What you should do: Restate each record word for word, from the first to the last.

The records:
━━━━━━━━━━━━━━━━━━━━━━━━━━━━━━
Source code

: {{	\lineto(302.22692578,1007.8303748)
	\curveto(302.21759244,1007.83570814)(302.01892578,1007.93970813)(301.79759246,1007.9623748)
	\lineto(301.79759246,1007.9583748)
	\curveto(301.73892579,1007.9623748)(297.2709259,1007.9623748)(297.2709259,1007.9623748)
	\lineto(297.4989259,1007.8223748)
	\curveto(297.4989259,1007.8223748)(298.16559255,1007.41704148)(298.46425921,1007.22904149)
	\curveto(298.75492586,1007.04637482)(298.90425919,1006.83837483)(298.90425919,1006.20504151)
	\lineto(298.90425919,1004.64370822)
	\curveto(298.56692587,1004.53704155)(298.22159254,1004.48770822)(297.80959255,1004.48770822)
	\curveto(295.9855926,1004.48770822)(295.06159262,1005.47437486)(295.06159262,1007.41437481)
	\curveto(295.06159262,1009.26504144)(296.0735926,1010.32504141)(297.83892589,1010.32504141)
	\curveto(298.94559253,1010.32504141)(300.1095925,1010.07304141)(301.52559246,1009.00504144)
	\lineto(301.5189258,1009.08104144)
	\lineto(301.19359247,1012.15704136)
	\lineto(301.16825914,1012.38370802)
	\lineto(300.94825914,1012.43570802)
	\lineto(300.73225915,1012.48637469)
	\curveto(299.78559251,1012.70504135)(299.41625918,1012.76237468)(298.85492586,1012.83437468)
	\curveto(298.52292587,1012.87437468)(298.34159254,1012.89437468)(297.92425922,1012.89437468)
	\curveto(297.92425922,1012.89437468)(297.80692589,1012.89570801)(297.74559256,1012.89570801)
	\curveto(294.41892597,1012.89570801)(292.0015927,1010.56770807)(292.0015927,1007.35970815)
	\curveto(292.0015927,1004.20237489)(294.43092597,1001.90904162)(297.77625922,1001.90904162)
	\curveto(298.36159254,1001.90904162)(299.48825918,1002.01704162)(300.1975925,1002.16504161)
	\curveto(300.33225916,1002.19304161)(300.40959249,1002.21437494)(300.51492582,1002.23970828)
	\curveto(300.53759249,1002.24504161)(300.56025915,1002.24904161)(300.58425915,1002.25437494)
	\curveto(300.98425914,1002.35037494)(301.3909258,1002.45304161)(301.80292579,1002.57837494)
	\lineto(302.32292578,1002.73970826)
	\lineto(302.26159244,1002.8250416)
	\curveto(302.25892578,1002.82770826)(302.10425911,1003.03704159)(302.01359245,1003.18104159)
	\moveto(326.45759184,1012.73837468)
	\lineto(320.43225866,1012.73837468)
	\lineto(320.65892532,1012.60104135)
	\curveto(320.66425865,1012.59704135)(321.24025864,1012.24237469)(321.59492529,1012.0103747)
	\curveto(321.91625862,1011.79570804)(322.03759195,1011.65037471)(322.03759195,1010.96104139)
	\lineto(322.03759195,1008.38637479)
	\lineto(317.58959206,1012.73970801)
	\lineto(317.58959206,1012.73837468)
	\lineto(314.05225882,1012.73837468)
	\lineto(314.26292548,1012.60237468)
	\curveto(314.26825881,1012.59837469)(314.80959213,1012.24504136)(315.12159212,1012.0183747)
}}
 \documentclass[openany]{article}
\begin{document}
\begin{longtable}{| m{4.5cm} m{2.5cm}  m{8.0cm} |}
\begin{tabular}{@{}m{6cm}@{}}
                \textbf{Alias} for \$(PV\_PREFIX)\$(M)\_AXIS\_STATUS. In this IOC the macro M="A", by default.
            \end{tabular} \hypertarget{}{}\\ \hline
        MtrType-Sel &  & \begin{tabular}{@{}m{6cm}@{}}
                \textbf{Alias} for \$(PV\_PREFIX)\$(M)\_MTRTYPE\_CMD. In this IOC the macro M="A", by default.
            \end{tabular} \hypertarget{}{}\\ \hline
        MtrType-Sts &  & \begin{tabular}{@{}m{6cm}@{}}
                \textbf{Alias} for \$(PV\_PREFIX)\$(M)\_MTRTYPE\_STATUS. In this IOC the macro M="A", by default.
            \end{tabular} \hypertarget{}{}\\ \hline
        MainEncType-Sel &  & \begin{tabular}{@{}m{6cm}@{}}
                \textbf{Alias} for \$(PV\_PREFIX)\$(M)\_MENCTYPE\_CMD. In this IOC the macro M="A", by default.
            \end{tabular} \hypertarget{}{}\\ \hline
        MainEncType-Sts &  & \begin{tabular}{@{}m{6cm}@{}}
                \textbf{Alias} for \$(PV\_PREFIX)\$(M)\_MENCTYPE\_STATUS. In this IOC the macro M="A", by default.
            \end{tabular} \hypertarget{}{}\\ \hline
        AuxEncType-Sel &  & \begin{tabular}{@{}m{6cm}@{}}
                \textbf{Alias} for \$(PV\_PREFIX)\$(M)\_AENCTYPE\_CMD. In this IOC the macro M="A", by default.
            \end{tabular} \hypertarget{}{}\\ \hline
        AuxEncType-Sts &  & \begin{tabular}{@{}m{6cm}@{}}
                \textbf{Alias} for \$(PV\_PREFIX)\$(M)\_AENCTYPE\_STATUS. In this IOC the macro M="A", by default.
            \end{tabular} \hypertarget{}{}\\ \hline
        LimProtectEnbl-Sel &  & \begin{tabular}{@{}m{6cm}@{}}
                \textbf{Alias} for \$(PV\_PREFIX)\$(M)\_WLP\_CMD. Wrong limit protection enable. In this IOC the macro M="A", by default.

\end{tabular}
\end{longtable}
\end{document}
━━━━━━━━━━━━━━━━━━━━━━━━━━━━━━
Completed task:
Source code

: {{	\lineto(302.22692578,1007.8303748)
	\curveto(302.21759244,1007.83570814)(302.01892578,1007.93970813)(301.79759246,1007.9623748)
	\lineto(301.79759246,1007.9583748)
	\curveto(301.73892579,1007.9623748)(297.2709259,1007.9623748)(297.2709259,1007.9623748)
	\lineto(297.4989259,1007.8223748)
	\curveto(297.4989259,1007.8223748)(298.16559255,1007.41704148)(298.46425921,1007.22904149)
	\curveto(298.75492586,1007.04637482)(298.90425919,1006.83837483)(298.90425919,1006.20504151)
	\lineto(298.90425919,1004.64370822)
	\curveto(298.56692587,1004.53704155)(298.22159254,1004.48770822)(297.80959255,1004.48770822)
	\curveto(295.9855926,1004.48770822)(295.06159262,1005.47437486)(295.06159262,1007.41437481)
	\curveto(295.06159262,1009.26504144)(296.0735926,1010.32504141)(297.83892589,1010.32504141)
	\curveto(298.94559253,1010.32504141)(300.1095925,1010.07304141)(301.52559246,1009.00504144)
	\lineto(301.5189258,1009.08104144)
	\lineto(301.19359247,1012.15704136)
	\lineto(301.16825914,1012.38370802)
	\lineto(300.94825914,1012.43570802)
	\lineto(300.73225915,1012.48637469)
	\curveto(299.78559251,1012.70504135)(299.41625918,1012.76237468)(298.85492586,1012.83437468)
	\curveto(298.52292587,1012.87437468)(298.34159254,1012.89437468)(297.92425922,1012.89437468)
	\curveto(297.92425922,1012.89437468)(297.80692589,1012.89570801)(297.74559256,1012.89570801)
	\curveto(294.41892597,1012.89570801)(292.0015927,1010.56770807)(292.0015927,1007.35970815)
	\curveto(292.0015927,1004.20237489)(294.43092597,1001.90904162)(297.77625922,1001.90904162)
	\curveto(298.36159254,1001.90904162)(299.48825918,1002.01704162)(300.1975925,1002.16504161)
	\curveto(300.33225916,1002.19304161)(300.40959249,1002.21437494)(300.51492582,1002.23970828)
	\curveto(300.53759249,1002.24504161)(300.56025915,1002.24904161)(300.58425915,1002.25437494)
	\curveto(300.98425914,1002.35037494)(301.3909258,1002.45304161)(301.80292579,1002.57837494)
	\lineto(302.32292578,1002.73970826)
	\lineto(302.26159244,1002.8250416)
	\curveto(302.25892578,1002.82770826)(302.10425911,1003.03704159)(302.01359245,1003.18104159)
	\moveto(326.45759184,1012.73837468)
	\lineto(320.43225866,1012.73837468)
	\lineto(320.65892532,1012.60104135)
	\curveto(320.66425865,1012.59704135)(321.24025864,1012.24237469)(321.59492529,1012.0103747)
	\curveto(321.91625862,1011.79570804)(322.03759195,1011.65037471)(322.03759195,1010.96104139)
	\lineto(322.03759195,1008.38637479)
	\lineto(317.58959206,1012.73970801)
	\lineto(317.58959206,1012.73837468)
	\lineto(314.05225882,1012.73837468)
	\lineto(314.26292548,1012.60237468)
	\curveto(314.26825881,1012.59837469)(314.80959213,1012.24504136)(315.12159212,1012.0183747)
}}
 \documentclass[openany]{article}
\begin{document}
\begin{longtable}{| m{4.5cm} m{2.5cm}  m{8.0cm} |}
\begin{tabular}{@{}m{6cm}@{}}
                \textbf{Alias} for \$(PV\_PREFIX)\$(M)\_AXIS\_STATUS. In this IOC the macro M="A", by default.
            \end{tabular} \hypertarget{}{}\\ \hline
        MtrType-Sel &  & \begin{tabular}{@{}m{6cm}@{}}
                \textbf{Alias} for \$(PV\_PREFIX)\$(M)\_MTRTYPE\_CMD. In this IOC the macro M="A", by default.
            \end{tabular} \hypertarget{}{}\\ \hline
        MtrType-Sts &  & \begin{tabular}{@{}m{6cm}@{}}
                \textbf{Alias} for \$(PV\_PREFIX)\$(M)\_MTRTYPE\_STATUS. In this IOC the macro M="A", by default.
            \end{tabular} \hypertarget{}{}\\ \hline
        MainEncType-Sel &  & \begin{tabular}{@{}m{6cm}@{}}
                \textbf{Alias} for \$(PV\_PREFIX)\$(M)\_MENCTYPE\_CMD. In this IOC the macro M="A", by default.
            \end{tabular} \hypertarget{}{}\\ \hline
        MainEncType-Sts &  & \begin{tabular}{@{}m{6cm}@{}}
                \textbf{Alias} for \$(PV\_PREFIX)\$(M)\_MENCTYPE\_STATUS. In this IOC the macro M="A", by default.
            \end{tabular} \hypertarget{}{}\\ \hline
        AuxEncType-Sel &  & \begin{tabular}{@{}m{6cm}@{}}
                \textbf{Alias} for \$(PV\_PREFIX)\$(M)\_AENCTYPE\_CMD. In this IOC the macro M="A", by default.
            \end{tabular} \hypertarget{}{}\\ \hline
        AuxEncType-Sts &  & \begin{tabular}{@{}m{6cm}@{}}
                \textbf{Alias} for \$(PV\_PREFIX)\$(M)\_AENCTYPE\_STATUS. In this IOC the macro M="A", by default.
            \end{tabular} \hypertarget{}{}\\ \hline
        LimProtectEnbl-Sel &  & \begin{tabular}{@{}m{6cm}@{}}
                \textbf{Alias} for \$(PV\_PREFIX)\$(M)\_WLP\_CMD. Wrong limit protection enable. In this IOC the macro M="A", by default.

\end{tabular}
\end{longtable}
\end{document}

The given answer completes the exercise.